Es entsteht so aus einer flachen Grundstruktur in Kürze ein dreidimensionales Gebilde, in dessen Zentrum die Karies-Bakterien ihre Säure erzeugen. Weitere Versuche zeigen, dass der Aufbau des Plaques durch die Außenschicht zum einen die Karies-Bakterien vor antimikrobiellen Wirkstoffen schützt und andererseits ein Klima bildet, das ideal zur Herstellung der sauren Bedingungen ist.
Um die Wirkung des Biofilms zu untersuchen, behandelten die Wissenschaftler sowohl beschädigte als auch intakte Kuppeln mit Antiseptikum Chlorhexidin. Dieser Wirkstoff befindet sich in vielen Mundspülungen und wird auch in der professionellen Zahnreinigung häufig angewendet. Karies-Bakterien, die nur durch beschädigte Kuppelbeläge geschützt waren, konnten so beseitigt werden. Bei den Bakterien mit einem intakten Biofilm erzielte das Chlorhexidin hingegen nahezu keine Wirkung.

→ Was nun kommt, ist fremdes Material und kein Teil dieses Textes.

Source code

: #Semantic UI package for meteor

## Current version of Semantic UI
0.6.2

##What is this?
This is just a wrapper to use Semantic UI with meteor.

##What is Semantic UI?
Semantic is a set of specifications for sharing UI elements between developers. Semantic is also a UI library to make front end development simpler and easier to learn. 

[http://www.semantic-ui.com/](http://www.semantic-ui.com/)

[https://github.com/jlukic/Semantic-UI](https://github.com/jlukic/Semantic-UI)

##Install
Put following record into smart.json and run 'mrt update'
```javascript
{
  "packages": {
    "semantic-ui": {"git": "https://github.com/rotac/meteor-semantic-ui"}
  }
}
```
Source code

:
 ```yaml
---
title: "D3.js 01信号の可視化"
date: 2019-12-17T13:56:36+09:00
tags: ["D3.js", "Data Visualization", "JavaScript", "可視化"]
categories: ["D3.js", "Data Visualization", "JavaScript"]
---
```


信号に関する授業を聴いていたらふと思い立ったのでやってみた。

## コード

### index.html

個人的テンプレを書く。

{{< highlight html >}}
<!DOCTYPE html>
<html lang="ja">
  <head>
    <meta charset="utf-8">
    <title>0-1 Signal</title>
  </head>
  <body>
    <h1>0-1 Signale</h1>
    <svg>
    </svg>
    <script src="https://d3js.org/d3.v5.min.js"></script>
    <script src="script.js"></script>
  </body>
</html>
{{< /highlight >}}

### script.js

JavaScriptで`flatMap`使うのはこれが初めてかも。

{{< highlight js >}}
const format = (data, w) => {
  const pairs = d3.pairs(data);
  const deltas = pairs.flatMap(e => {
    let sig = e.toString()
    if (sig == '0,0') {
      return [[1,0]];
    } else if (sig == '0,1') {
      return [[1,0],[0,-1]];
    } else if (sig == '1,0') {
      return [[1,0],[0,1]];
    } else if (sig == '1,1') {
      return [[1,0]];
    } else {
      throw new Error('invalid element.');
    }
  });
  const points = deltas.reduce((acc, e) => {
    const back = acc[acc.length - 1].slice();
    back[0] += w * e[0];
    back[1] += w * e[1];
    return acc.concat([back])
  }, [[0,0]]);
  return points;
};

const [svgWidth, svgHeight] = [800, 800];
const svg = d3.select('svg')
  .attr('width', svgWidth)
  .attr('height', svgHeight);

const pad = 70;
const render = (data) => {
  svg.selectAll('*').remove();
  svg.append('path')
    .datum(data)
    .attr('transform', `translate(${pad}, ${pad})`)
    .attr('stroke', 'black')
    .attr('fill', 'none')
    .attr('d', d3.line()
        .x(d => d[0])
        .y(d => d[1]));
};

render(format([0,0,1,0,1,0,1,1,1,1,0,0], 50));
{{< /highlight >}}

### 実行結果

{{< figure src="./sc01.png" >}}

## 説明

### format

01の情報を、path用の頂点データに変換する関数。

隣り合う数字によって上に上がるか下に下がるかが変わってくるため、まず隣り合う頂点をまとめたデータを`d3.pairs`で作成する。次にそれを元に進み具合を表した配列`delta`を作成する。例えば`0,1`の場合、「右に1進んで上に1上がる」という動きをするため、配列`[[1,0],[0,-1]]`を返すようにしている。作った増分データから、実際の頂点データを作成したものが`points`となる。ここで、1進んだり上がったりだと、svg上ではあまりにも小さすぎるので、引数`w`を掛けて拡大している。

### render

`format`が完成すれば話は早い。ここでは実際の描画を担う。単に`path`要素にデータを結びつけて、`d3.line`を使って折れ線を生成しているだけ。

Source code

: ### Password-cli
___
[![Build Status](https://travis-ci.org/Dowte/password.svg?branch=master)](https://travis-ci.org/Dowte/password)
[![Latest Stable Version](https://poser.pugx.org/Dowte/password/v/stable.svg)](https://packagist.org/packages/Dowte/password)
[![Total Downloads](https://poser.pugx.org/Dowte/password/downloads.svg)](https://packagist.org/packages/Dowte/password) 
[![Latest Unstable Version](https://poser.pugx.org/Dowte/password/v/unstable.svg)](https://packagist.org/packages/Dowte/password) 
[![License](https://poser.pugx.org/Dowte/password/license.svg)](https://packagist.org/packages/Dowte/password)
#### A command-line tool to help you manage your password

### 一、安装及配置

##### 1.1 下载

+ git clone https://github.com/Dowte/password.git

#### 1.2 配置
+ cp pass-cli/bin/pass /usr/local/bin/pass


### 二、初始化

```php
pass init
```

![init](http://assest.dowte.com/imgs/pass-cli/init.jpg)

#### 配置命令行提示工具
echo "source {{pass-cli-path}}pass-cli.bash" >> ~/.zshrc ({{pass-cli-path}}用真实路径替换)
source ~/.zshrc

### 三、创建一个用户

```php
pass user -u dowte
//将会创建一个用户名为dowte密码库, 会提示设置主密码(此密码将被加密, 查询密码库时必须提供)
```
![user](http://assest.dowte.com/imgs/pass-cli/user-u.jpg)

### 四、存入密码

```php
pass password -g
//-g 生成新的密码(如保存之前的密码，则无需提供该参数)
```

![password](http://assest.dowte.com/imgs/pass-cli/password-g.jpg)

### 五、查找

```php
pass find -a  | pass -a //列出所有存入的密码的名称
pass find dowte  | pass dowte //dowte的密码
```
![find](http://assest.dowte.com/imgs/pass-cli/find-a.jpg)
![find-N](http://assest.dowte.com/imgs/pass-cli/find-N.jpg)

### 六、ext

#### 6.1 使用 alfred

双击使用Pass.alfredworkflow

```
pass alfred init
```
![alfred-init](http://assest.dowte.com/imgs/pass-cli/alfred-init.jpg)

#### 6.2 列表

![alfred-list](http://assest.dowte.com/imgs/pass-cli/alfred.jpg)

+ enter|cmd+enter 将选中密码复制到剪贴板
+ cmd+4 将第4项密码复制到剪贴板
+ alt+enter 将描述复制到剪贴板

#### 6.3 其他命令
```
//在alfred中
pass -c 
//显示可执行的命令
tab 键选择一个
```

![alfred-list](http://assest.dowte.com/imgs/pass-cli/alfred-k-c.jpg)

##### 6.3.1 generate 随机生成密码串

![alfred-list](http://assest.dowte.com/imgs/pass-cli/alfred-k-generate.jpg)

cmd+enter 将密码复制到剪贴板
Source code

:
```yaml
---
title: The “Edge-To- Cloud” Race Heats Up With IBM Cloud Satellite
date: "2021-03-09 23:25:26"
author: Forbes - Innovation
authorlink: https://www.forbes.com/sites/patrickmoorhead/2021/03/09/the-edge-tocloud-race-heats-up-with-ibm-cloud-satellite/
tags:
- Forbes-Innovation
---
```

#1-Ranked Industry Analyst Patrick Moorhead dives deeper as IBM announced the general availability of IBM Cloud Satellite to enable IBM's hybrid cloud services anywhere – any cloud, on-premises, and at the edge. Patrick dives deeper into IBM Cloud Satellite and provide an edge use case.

Wie Kim erklärt, „unterstreichen die Studienergebnisse die Bedeutung der Biogeografie des Mikrobioms, denn die räumliche Struktur von pathogenen und kommensalen Mikroben kann das lokale Schadenspotenzial bestimmen.“ Weitere Studien sollen nun nach Möglichkeiten suchen auch Karies-Bakterien mit intakten Biofilmen abtöten zu können.